What you should do:
Send back all of the data, word for word.

Provided entries:
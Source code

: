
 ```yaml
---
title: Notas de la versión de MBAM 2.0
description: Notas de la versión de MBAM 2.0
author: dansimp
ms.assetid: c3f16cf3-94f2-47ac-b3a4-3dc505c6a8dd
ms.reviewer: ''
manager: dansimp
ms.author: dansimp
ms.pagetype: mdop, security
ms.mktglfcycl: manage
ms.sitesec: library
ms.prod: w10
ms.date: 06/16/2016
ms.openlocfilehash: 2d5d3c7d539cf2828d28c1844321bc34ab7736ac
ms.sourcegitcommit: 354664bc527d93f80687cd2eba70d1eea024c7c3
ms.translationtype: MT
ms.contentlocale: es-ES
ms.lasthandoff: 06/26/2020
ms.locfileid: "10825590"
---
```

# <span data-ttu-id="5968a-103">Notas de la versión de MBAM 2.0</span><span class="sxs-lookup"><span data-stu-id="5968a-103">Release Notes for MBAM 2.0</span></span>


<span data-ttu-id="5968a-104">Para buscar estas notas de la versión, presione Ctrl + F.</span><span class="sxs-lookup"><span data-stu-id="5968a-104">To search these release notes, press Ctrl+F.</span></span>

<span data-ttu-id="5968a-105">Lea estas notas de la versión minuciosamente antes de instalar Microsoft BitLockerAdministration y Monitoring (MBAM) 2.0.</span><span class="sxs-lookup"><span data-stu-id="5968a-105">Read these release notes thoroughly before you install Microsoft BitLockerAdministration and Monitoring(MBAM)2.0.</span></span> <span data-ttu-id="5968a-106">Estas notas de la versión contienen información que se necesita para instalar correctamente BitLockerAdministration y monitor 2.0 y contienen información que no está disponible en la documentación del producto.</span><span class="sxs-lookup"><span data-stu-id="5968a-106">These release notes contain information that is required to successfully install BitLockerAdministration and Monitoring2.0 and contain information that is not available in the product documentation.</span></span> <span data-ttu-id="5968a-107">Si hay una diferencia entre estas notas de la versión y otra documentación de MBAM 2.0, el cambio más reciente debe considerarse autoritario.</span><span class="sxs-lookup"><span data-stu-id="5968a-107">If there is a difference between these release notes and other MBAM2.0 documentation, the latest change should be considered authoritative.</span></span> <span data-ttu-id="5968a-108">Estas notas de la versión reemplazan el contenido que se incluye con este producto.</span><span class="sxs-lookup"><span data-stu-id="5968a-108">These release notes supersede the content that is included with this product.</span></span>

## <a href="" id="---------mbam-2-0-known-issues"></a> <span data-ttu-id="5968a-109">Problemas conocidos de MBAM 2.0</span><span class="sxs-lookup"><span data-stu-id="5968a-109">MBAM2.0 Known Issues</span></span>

Task result:
Source code

:
 ```yaml
---
title: Notas de la versión de MBAM 2.0
description: Notas de la versión de MBAM 2.0
author: dansimp
ms.assetid: c3f16cf3-94f2-47ac-b3a4-3dc505c6a8dd
ms.reviewer: ''
manager: dansimp
ms.author: dansimp
ms.pagetype: mdop, security
ms.mktglfcycl: manage
ms.sitesec: library
ms.prod: w10
ms.date: 06/16/2016
ms.openlocfilehash: 2d5d3c7d539cf2828d28c1844321bc34ab7736ac
ms.sourcegitcommit: 354664bc527d93f80687cd2eba70d1eea024c7c3
ms.translationtype: MT
ms.contentlocale: es-ES
ms.lasthandoff: 06/26/2020
ms.locfileid: "10825590"
---
```

# <span data-ttu-id="5968a-103">Notas de la versión de MBAM 2.0</span><span class="sxs-lookup"><span data-stu-id="5968a-103">Release Notes for MBAM 2.0</span></span>


<span data-ttu-id="5968a-104">Para buscar estas notas de la versión, presione Ctrl + F.</span><span class="sxs-lookup"><span data-stu-id="5968a-104">To search these release notes, press Ctrl+F.</span></span>

<span data-ttu-id="5968a-105">Lea estas notas de la versión minuciosamente antes de instalar Microsoft BitLockerAdministration y Monitoring (MBAM) 2.0.</span><span class="sxs-lookup"><span data-stu-id="5968a-105">Read these release notes thoroughly before you install Microsoft BitLockerAdministration and Monitoring(MBAM)2.0.</span></span> <span data-ttu-id="5968a-106">Estas notas de la versión contienen información que se necesita para instalar correctamente BitLockerAdministration y monitor 2.0 y contienen información que no está disponible en la documentación del producto.</span><span class="sxs-lookup"><span data-stu-id="5968a-106">These release notes contain information that is required to successfully install BitLockerAdministration and Monitoring2.0 and contain information that is not available in the product documentation.</span></span> <span data-ttu-id="5968a-107">Si hay una diferencia entre estas notas de la versión y otra documentación de MBAM 2.0, el cambio más reciente debe considerarse autoritario.</span><span class="sxs-lookup"><span data-stu-id="5968a-107">If there is a difference between these release notes and other MBAM2.0 documentation, the latest change should be considered authoritative.</span></span> <span data-ttu-id="5968a-108">Estas notas de la versión reemplazan el contenido que se incluye con este producto.</span><span class="sxs-lookup"><span data-stu-id="5968a-108">These release notes supersede the content that is included with this product.</span></span>

## <a href="" id="---------mbam-2-0-known-issues"></a> <span data-ttu-id="5968a-109">Problemas conocidos de MBAM 2.0</span><span class="sxs-lookup"><span data-stu-id="5968a-109">MBAM2.0 Known Issues</span></span>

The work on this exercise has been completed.